Theory of Operation:
Controller:
A Texas Instruments MSP430 micro controller (MPU) is used to control the rig. This is a 16 bit processor, with 8K of
Flash memory, 256 bytes of RAM, two 64 byte “information” Flash memory locations, 23 I/O ports, and internal 8 MHz R/C
clock oscillator. The main reason this part was chosen was for it very low operating current, a mere 260 u amps per MHz of
clock frequency. An external 32.756 kHz watch crystal is used as a time base for the keyer and side tone oscillator. The
internal 8 MHz R/C oscillator has a wide tolerance and is temperature dependent, making it less suitable for exact timing
tasks.
The primary function of the processor is to control the DDS chip, which is the VFO for the rig. On power up, the
processor looks at two pins on the filter board to determine which band is being used. From that, it then loads constants for
the transmit frequency. The actual DDS phase accumulator data is then calculated for that operating frequency, based on
the DDS reference oscillator frequency.
At the same time the transmit frequency is calculated, an IF offset is added or subtracted to the transmit frequency.
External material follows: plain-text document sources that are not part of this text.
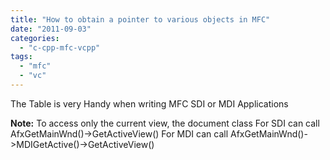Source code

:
 ```yaml
---
title: "How to obtain a pointer to various objects in MFC"
date: "2011-09-03"
categories: 
  - "c-cpp-mfc-vcpp"
tags: 
  - "mfc"
  - "vc"
---
```


The Table is very Handy when writing MFC SDI or MDI Applications

**Note:** To access only the current view, the document class For SDI can call AfxGetMainWnd()->GetActiveView() For MDI can call AfxGetMainWnd()->MDIGetActive()->GetActiveView()

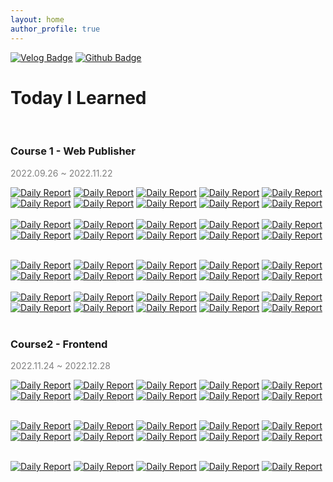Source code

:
 ```yaml
---
layout: home
author_profile: true
---
```


[![Velog Badge](http://img.shields.io/badge/Velog-20c997?style=flat&link=https://velog.io/@ay_park)](https://velog.io/@ay_park)
[![Github Badge](https://img.shields.io/badge/Github-161c22?style=flat&logo=github&link=https://github.com/ayoungparkme/)](https://github.com/ayoungparkme/)
# **Today I Learned**
<br>

### **Course 1 - Web Publisher**
<span style="color:grey">2022.09.26 ~ 2022.11.22</span>

[![Daily Report](https://img.shields.io/badge/Day01-gold?style=flat)](https://ayoungparkme.github.io/day01)
[![Daily Report](https://img.shields.io/badge/Day02-gold?style=flat)](https://ayoungparkme.github.io/day02)
[![Daily Report](https://img.shields.io/badge/Day03-gold?style=flat)](https://ayoungparkme.github.io/day03)
[![Daily Report](https://img.shields.io/badge/Day04-gold?style=flat)](https://ayoungparkme.github.io/day04)
[![Daily Report](https://img.shields.io/badge/Day05-gold?style=flat)](https://ayoungparkme.github.io/day05)
[![Daily Report](https://img.shields.io/badge/Day06-gold?style=flat)](https://ayoungparkme.github.io/day06)
[![Daily Report](https://img.shields.io/badge/Day07-gold?style=flat)](https://ayoungparkme.github.io/day07)
[![Daily Report](https://img.shields.io/badge/Day08-gold?style=flat)](https://ayoungparkme.github.io/day08)
[![Daily Report](https://img.shields.io/badge/Day09-gold?style=flat)](https://ayoungparkme.github.io/day09)
[![Daily Report](https://img.shields.io/badge/Day10-gold?style=flat)](https://ayoungparkme.github.io/day10)
<br><br>
[![Daily Report](https://img.shields.io/badge/Day11-gold?style=flat)](https://ayoungparkme.github.io/day11)
[![Daily Report](https://img.shields.io/badge/Day12-gold?style=flat)](https://ayoungparkme.github.io/day12)
[![Daily Report](https://img.shields.io/badge/Day13-gold?style=flat)](https://philgineer.github.io/boostcamp-413)
[![Daily Report](https://img.shields.io/badge/Day14-gold?style=flat)](https://philgineer.github.io/boostcamp-414)
[![Daily Report](https://img.shields.io/badge/Day15-gold?style=flat)](https://philgineer.github.io/boostcamp-415)
[![Daily Report](https://img.shields.io/badge/Day16-gold?style=flat)](https://philgineer.github.io/boostcamp-416)
[![Daily Report](https://img.shields.io/badge/Day17-gold?style=flat)](https://philgineer.github.io/boostcamp-417)
[![Daily Report](https://img.shields.io/badge/Day18-gold?style=flat)](https://philgineer.github.io/boostcamp-418)
[![Daily Report](https://img.shields.io/badge/Day19-gold?style=flat)](https://philgineer.github.io/boostcamp-419)
[![Daily Report](https://img.shields.io/badge/Day20-gold?style=flat)](https://philgineer.github.io/boostcamp-420)
<br><br>

    
[![Daily Report](https://img.shields.io/badge/Day21-45ADA8?style=flat)](https://philgineer.github.io/boostcamp-301)
[![Daily Report](https://img.shields.io/badge/Day22-45ADA8?style=flat)](https://philgineer.github.io/boostcamp-302)
[![Daily Report](https://img.shields.io/badge/Day23-45ADA8?style=flat)](https://philgineer.github.io/boostcamp-303)
[![Daily Report](https://img.shields.io/badge/Day24-45ADA8?style=flat)](https://philgineer.github.io/boostcamp-304)
[![Daily Report](https://img.shields.io/badge/Day25-45ADA8?style=flat)](https://philgineer.github.io/boostcamp-305)
[![Daily Report](https://img.shields.io/badge/Day26-45ADA8?style=flat)](https://philgineer.github.io/boostcamp-306)
[![Daily Report](https://img.shields.io/badge/Day27-45ADA8?style=flat)](https://philgineer.github.io/boostcamp-307)
[![Daily Report](https://img.shields.io/badge/Day28-45ADA8?style=flat)](https://philgineer.github.io/boostcamp-308)
[![Daily Report](https://img.shields.io/badge/Day29-45ADA8?style=flat)](https://philgineer.github.io/boostcamp-309)
[![Daily Report](https://img.shields.io/badge/Day30-45ADA8?style=flat)](https://philgineer.github.io/boostcamp-310)
<br><br>
[![Daily Report](https://img.shields.io/badge/Day31-45ADA8?style=flat)](https://philgineer.github.io/boostcamp-311)
[![Daily Report](https://img.shields.io/badge/Day32-45ADA8?style=flat)](https://philgineer.github.io/boostcamp-312)
[![Daily Report](https://img.shields.io/badge/Day33-45ADA8?style=flat)](https://philgineer.github.io/boostcamp-313)
[![Daily Report](https://img.shields.io/badge/Day34-45ADA8?style=flat)](https://philgineer.github.io/boostcamp-314)
[![Daily Report](https://img.shields.io/badge/Day35-45ADA8?style=flat)](https://philgineer.github.io/boostcamp-315)
[![Daily Report](https://img.shields.io/badge/Day36-45ADA8?style=flat)](https://philgineer.github.io/boostcamp-316)
[![Daily Report](https://img.shields.io/badge/Day37-45ADA8?style=flat)](https://philgineer.github.io/boostcamp-317)
[![Daily Report](https://img.shields.io/badge/Day38-45ADA8?style=flat)](https://philgineer.github.io/boostcamp-318)
[![Daily Report](https://img.shields.io/badge/Day39-45ADA8?style=flat)](https://philgineer.github.io/boostcamp-319)
[![Daily Report](https://img.shields.io/badge/Day40-45ADA8?style=flat)](https://philgineer.github.io/boostcamp-320)
<br><br>

### **Course2  - Frontend**
<span style="color:grey">2022.11.24 ~ 2022.12.28</span>

[![Daily Report](https://img.shields.io/badge/Day01-red?style=flat)](https://philgineer.github.io/boostcamp-001)
[![Daily Report](https://img.shields.io/badge/Day02-orange?style=flat)](https://philgineer.github.io/boostcamp-002)
[![Daily Report](https://img.shields.io/badge/Day03-yellow?style=flat)](https://philgineer.github.io/boostcamp-003)
[![Daily Report](https://img.shields.io/badge/Day04-green?style=flat)](https://philgineer.github.io/boostcamp-004)
[![Daily Report](https://img.shields.io/badge/Day05-blue?style=flat)](https://philgineer.github.io/boostcamp-005)
[![Daily Report](https://img.shields.io/badge/Day06-red?style=flat)](https://philgineer.github.io/boostcamp-006)
[![Daily Report](https://img.shields.io/badge/Day07-orange?style=flat)](https://philgineer.github.io/boostcamp-007)
[![Daily Report](https://img.shields.io/badge/Day08-yellow?style=flat)](https://philgineer.github.io/boostcamp-008)
[![Daily Report](https://img.shields.io/badge/Day09-green?style=flat)](https://philgineer.github.io/boostcamp-009)
[![Daily Report](https://img.shields.io/badge/Day10-blue?style=flat)](https://philgineer.github.io/boostcamp-010)
<br><br>

[![Daily Report](https://img.shields.io/badge/Day11-red?style=flat)](https://philgineer.github.io/boostcamp-011)
[![Daily Report](https://img.shields.io/badge/Day12-orange?style=flat)](https://philgineer.github.io/boostcamp-012)
[![Daily Report](https://img.shields.io/badge/Day13-yellow?style=flat)](https://philgineer.github.io/boostcamp-013)
[![Daily Report](https://img.shields.io/badge/Day14-green?style=flat)](https://philgineer.github.io/boostcamp-014)
[![Daily Report](https://img.shields.io/badge/Day15-blue?style=flat)](https://philgineer.github.io/boostcamp-015)
[![Daily Report](https://img.shields.io/badge/Day16-red?style=flat)](https://philgineer.github.io/boostcamp-016)
[![Daily Report](https://img.shields.io/badge/Day17-orange?style=flat)](https://philgineer.github.io/boostcamp-017)
[![Daily Report](https://img.shields.io/badge/Day18-yellow?style=flat)](https://philgineer.github.io/boostcamp-018)
[![Daily Report](https://img.shields.io/badge/Day19-green?style=flat)](https://philgineer.github.io/boostcamp-019)
[![Daily Report](https://img.shields.io/badge/Day20-blue?style=flat)](https://philgineer.github.io/boostcamp-020)
<br><br>

[![Daily Report](https://img.shields.io/badge/Day21-red?style=flat)](https://philgineer.github.io/boostcamp-021)
[![Daily Report](https://img.shields.io/badge/Day22-orange?style=flat)](https://philgineer.github.io/boostcamp-022)
[![Daily Report](https://img.shields.io/badge/Day23-yellow?style=flat)](https://philgineer.github.io/boostcamp-023)
[![Daily Report](https://img.shields.io/badge/Day24-green?style=flat)](https://philgineer.github.io/boostcamp-024)
[![Daily Report](https://img.shields.io/badge/Day25-blue?style=flat)](https://philgineer.github.io/boostcamp-025)
<br><br>

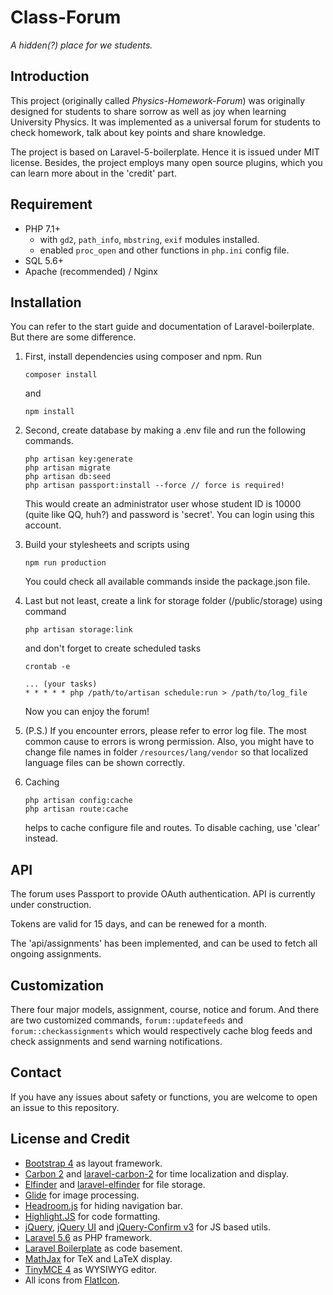 # Class-Forum

*A hidden(?) place for we students.*

## Introduction

This project (originally called *Physics-Homework-Forum*) was 
 originally designed for students to  share sorrow as well as
 joy when learning University Physics. It was implemented as 
 a universal forum for students to check homework, talk about
 key points and share knowledge.

The project is based on Laravel-5-boilerplate. 
 Hence it is issued under MIT license. Besides, the 
 project employs many open source plugins, which you can learn
 more about in the 'credit' part.

## Requirement

- PHP 7.1+
  - with ``gd2``, ``path_info``, ``mbstring``, ``exif`` modules installed.
  - enabled ``proc_open`` and other functions in 
    ``php.ini`` config file.
- SQL 5.6+
- Apache (recommended) / Nginx

## Installation

You can refer to the start guide and documentation 
of Laravel-boilerplate. But there are some difference.

1. First, install dependencies using composer and npm. Run 

   ```shell
   composer install
   ```

   and

   ```shell
   npm install
   ```

2. Second, create database by making a .env file 
   and run the following commands.

   ```shell
   php artisan key:generate
   php artisan migrate
   php artisan db:seed
   php artisan passport:install --force // force is required!
   ```

   This would create an administrator user whose
   student ID is 10000 (quite like QQ, huh?) and 
   password is 'secret'. You can login using this 
   account.

3. Build your stylesheets and scripts using

   ```shell
   npm run production
   ```

   You could check all available commands inside the 
   package.json file.

4. Last but not least, create a link for storage 
folder (/public/storage) using command 

   ```
   php artisan storage:link
   ```

   and don't forget to create scheduled tasks

   ```
   crontab -e
   
   ... (your tasks)
   * * * * * php /path/to/artisan schedule:run > /path/to/log_file
   ```

   Now you can enjoy the forum!
   
5. (P.S.) If you encounter errors, please refer to 
 error log file. The most common cause to errors is 
 wrong permission. Also, you might have to change file
 names in folder ``/resources/lang/vendor`` so that 
 localized language files can be shown correctly.
 
6. Caching
    ```
    php artisan config:cache
    php artisan route:cache
    ```
    helps to cache configure file and routes. To disable caching, use 'clear' instead.
 
## API

The forum uses Passport to provide OAuth authentication. API is currently under construction.

Tokens are valid for 15 days, and can be renewed for a month.

The 'api/assignments' has been implemented, and can be used to fetch all ongoing assignments. 

## Customization

There four major models, assignment, course, notice
 and forum. And there are two customized commands,
 ``forum::updatefeeds`` and ``forum::checkassignments``
 which would respectively cache blog feeds and check
 assignments and send warning notifications.

## Contact

If you have any issues about safety or functions, you are welcome to open an issue to this repository.

## License and Credit

*   [Bootstrap 4](http://getbootstrap.com/) as layout framework.
*   [Carbon 2](https://carbon.nesbot.com/) and [laravel-carbon-2](https://github.com/kylekatarnls/laravel-carbon-2) for time localization and display.
*   [Elfinder](https://github.com/Studio-42/elFinder) and [laravel-elfinder](https://github.com/barryvdh/laravel-elfinder) for file storage.
*   [Glide](http://glide.thephpleague.com/) for image processing.
*   [Headroom.js](https://github.com/WickyNilliams/headroom.js) for hiding navigation bar.
*   [Highlight.JS](https://highlightjs.org/) for code formatting.
*   [jQuery](http://jquery.com/), [jQuery UI](https://jqueryui.com/) and [jQuery-Confirm v3](https://github.com/craftpip/jquery-confirm) for JS based utils.
*   [Laravel 5.6](https://laravel.com/) as PHP framework.
*   [Laravel Boilerplate](http://laravel-boilerplate.com/) as code basement.
*   [MathJax](https://www.mathjax.org/) for TeX and LaTeX display.
*   [TinyMCE 4](https://www.tiny.cloud/) as WYSIWYG editor.
*   All icons from [FlatIcon](https://www.flaticon.com/).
This number is loaded into the DDS chip for use as the receivers LO frequency. As the receiver is tuned up and down the
band, a new phase word is calculated. This ensures that the actual operating frequency and the frequency the Audio
frequency Annunciator (AFA) closely match.
The secondary function of the processor is to implement an Iambic keyer, and to handle the various control
functions which are need to switch between receive and transmit. It also generate the side tone.
Power on reset:
The MPU will continue to run down to about 2 volts. Because of the MPU draws very little current, the filter cap
across its supply line will keep it going for a while after power to the board is removed. Therefore, to ensure proper rest
when power is quickly removed and restored, such as when changing band modules, a microprocessor supervisor reset
chip is used to reset the processor when its supply voltage drops below 3.15 volts.
Software listing
There is a file on the CD called “ats3b_digi.s43” which is the program source code. The file can be opened and read by any
word processing program. The software source code is included for those who might be interested in seeing what it takes to
run this rig. Those who are into assembly language programming may want to get the IAR development package for the TI
MPS430 processor so that they can modify and compile the program. The development program can be down loaded from
the TI web site for free, but its a big file. The board for the rig includes a place to connect an in-circuit programmer to (the row
of holes above the MPU), so the MPU can be easily reprogrammed with the proper hardware.
DDS
The operating frequency of the rig is synthesized by an Analog Devices AD9834 DDS chip. This is a low power
synthesizer, which can be clocked up to 75 MHz. The maximum output frequency in theory is ½ the clock, but in practice it
needs to be limited to about 1/3d to prevent the generation of difficult to filter spurious signals. The ATS-3B uses a 60 MHz
reference clock, so that when producing a 21 MHz signal, it is near the 1/3d the clock limit. A 5 pole elliptical low pass filter
smooths out the stepped DAC output of the DDS and removes harmonics.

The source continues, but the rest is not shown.